SAVE YOUTHS

Regulate online money lending – Senators

Legislators say digital lenders are robbing Kenyans with exploitative interest rates

In Summary

•Most borrowers are poor and do not have plans to repay the loans

•Many Kenyans have become prisoners of these systems

Tala app, an online financial micro-lending platform, a mobile phone in this photo illustration
Tala app, an online financial micro-lending platform, a mobile phone in this photo illustration
Image: REUTERS

Senators have asked the government to regulate the proliferating online money lending platforms.

The lawmakers said digital lenders are robbing Kenyans with their exploitative interest rates and should be checked before the situation gets out of hand.

Senator Alice Milgo yesterday said most Kenyans, especially the vulnerable youths, have been reduced to paupers and can no longer borrow since they have been blacklisted by the Credit Reference Bureau for defaulting.

“Many Kenyans have become prisoners of these systems. There is excessive borrowing among lower-income households,” Senator Milgo said.

She said that the fact that the loans are easy to obtain and are readily available on smartphones, most vulnerable, low-income Kenyans have developed an appetite for them despite their exploitative interest rates.

Most borrowers, she said, are poor and do have plans to repay the loans, and are thus forced to register multiple phone numbers to make multiple borrowing to pay those that fall due.

They borrow to buy food, pay school fees and place bets, she said.
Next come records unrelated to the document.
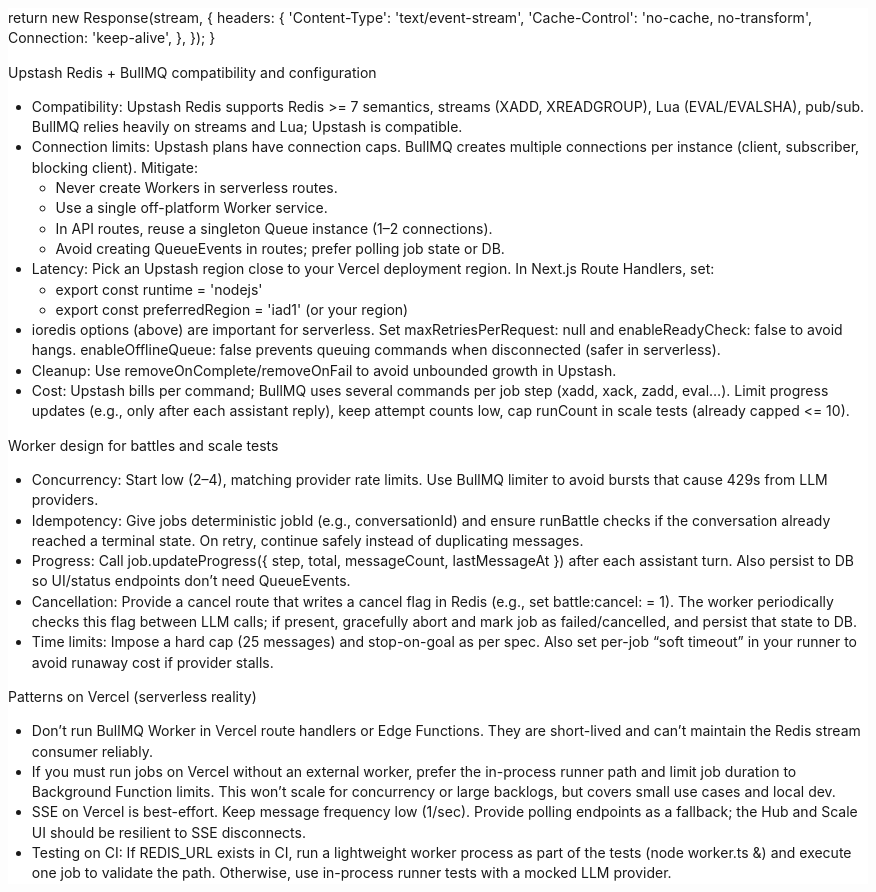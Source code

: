   return new Response(stream, {
    headers: {
      'Content-Type': 'text/event-stream',
      'Cache-Control': 'no-cache, no-transform',
      Connection: 'keep-alive',
    },
  });
}

Upstash Redis + BullMQ compatibility and configuration
- Compatibility: Upstash Redis supports Redis >= 7 semantics, streams (XADD, XREADGROUP), Lua (EVAL/EVALSHA), pub/sub. BullMQ relies heavily on streams and Lua; Upstash is compatible.
- Connection limits: Upstash plans have connection caps. BullMQ creates multiple connections per instance (client, subscriber, blocking client). Mitigate:
  - Never create Workers in serverless routes.
  - Use a single off-platform Worker service.
  - In API routes, reuse a singleton Queue instance (1–2 connections).
  - Avoid creating QueueEvents in routes; prefer polling job state or DB.
- Latency: Pick an Upstash region close to your Vercel deployment region. In Next.js Route Handlers, set:
  - export const runtime = 'nodejs'
  - export const preferredRegion = 'iad1' (or your region)
- ioredis options (above) are important for serverless. Set maxRetriesPerRequest: null and enableReadyCheck: false to avoid hangs. enableOfflineQueue: false prevents queuing commands when disconnected (safer in serverless).
- Cleanup: Use removeOnComplete/removeOnFail to avoid unbounded growth in Upstash.
- Cost: Upstash bills per command; BullMQ uses several commands per job step (xadd, xack, zadd, eval…). Limit progress updates (e.g., only after each assistant reply), keep attempt counts low, cap runCount in scale tests (already capped <= 10).

Worker design for battles and scale tests
- Concurrency: Start low (2–4), matching provider rate limits. Use BullMQ limiter to avoid bursts that cause 429s from LLM providers.
- Idempotency: Give jobs deterministic jobId (e.g., conversationId) and ensure runBattle checks if the conversation already reached a terminal state. On retry, continue safely instead of duplicating messages.
- Progress: Call job.updateProgress({ step, total, messageCount, lastMessageAt }) after each assistant turn. Also persist to DB so UI/status endpoints don’t need QueueEvents.
- Cancellation: Provide a cancel route that writes a cancel flag in Redis (e.g., set battle:cancel:<conversationId> = 1). The worker periodically checks this flag between LLM calls; if present, gracefully abort and mark job as failed/cancelled, and persist that state to DB.
- Time limits: Impose a hard cap (25 messages) and stop-on-goal as per spec. Also set per-job “soft timeout” in your runner to avoid runaway cost if provider stalls.

Patterns on Vercel (serverless reality)
- Don’t run BullMQ Worker in Vercel route handlers or Edge Functions. They are short-lived and can’t maintain the Redis stream consumer reliably.
- If you must run jobs on Vercel without an external worker, prefer the in-process runner path and limit job duration to Background Function limits. This won’t scale for concurrency or large backlogs, but covers small use cases and local dev.
- SSE on Vercel is best-effort. Keep message frequency low (1/sec). Provide polling endpoints as a fallback; the Hub and Scale UI should be resilient to SSE disconnects.
- Testing on CI: If REDIS_URL exists in CI, run a lightweight worker process as part of the tests (node worker.ts &) and execute one job to validate the path. Otherwise, use in-process runner tests with a mocked LLM provider.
“This high appetite for quick loans is best illustrated by the growth of Fuliza, a Safaricom overdraft service, such that within one month, Kenyans had borrowed Sh6.2 billion, Sh29 billion in three months and Sh45 billion in six months,” she said.

She said there is need for legislation and an authority to vet the firms and regulate the interest rates.

Data from Transunion Credit Reference Bureau show more than 500,000 people, mostly youths, have been blacklisted by CRB.

Bungoma Senator Moses Wetang'ula said there is a need to re-introduce the Money Lenders Act, which was repealed and its contents consolidated in the CBK Act, to protect the lenders.

“In this country today, almost every household owes money to somebody. Informal, online, shylocks and all those unlawful acts of lending money is in Kenya,” he said.

Wetang'ula said some lenders charge as high as 10 per cent per month, translating into about 120 per cent per year. This, he said, is exploitative and should be regulated to save the country.

He challenged Majority leader Kipchumba Murkomen to come up with a law to regulate the online money lenders.

Nairobi Senator Johnson Sakaja said, “We need regulation. Interest rates are too high, deposits are not protected or guaranteed. Many of our people are getting lost in debt because of these platforms.”